■ Work instruction
For each line in the data that includes "pour", make a copy.

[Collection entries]
□ □ □ □ □ □ □

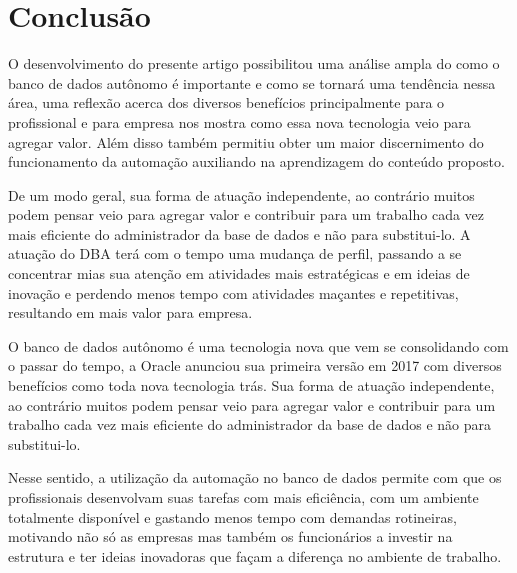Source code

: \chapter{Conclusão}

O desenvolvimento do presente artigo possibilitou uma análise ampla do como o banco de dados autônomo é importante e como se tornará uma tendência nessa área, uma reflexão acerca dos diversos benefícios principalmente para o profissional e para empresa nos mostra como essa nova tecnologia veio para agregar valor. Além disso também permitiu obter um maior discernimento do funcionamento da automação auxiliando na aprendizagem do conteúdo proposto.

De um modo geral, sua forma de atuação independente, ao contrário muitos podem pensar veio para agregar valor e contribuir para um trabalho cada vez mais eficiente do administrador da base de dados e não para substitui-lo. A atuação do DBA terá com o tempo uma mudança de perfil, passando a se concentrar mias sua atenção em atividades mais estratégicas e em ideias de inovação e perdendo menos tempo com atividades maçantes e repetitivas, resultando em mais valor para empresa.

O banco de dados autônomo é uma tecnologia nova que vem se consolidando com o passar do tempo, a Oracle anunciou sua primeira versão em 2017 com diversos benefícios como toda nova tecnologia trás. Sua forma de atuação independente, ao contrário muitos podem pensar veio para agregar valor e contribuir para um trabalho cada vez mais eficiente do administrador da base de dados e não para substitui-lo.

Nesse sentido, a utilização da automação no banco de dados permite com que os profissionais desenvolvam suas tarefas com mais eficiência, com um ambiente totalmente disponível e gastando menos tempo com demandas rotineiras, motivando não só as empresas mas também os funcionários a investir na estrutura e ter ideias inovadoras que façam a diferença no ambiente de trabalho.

□ □ □ □ □ □ □

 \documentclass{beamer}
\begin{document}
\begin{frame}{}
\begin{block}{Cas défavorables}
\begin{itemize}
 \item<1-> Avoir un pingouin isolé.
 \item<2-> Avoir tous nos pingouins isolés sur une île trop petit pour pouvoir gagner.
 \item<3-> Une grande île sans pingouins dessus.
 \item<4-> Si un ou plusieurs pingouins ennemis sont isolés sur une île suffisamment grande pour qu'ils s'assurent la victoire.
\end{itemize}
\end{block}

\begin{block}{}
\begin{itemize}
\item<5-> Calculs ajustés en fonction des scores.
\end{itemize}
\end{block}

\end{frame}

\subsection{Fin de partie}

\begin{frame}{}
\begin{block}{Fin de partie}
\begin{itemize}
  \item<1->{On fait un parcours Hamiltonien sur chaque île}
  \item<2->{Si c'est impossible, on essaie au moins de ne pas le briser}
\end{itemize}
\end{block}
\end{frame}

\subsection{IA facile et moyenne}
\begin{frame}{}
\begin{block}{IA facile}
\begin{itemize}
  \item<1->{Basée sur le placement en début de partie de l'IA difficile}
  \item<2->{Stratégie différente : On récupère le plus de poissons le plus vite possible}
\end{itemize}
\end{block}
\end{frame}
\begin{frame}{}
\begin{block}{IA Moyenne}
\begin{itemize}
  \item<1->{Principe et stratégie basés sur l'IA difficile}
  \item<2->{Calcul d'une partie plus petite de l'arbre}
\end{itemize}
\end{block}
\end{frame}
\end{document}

□ □ □ □ □ □ □

■ Completed exercise
 \item<2-> Avoir tous nos pingouins isolés sur une île trop petit pour pouvoir gagner.
 \item<4-> Si un ou plusieurs pingouins ennemis sont isolés sur une île suffisamment grande pour qu'ils s'assurent la victoire.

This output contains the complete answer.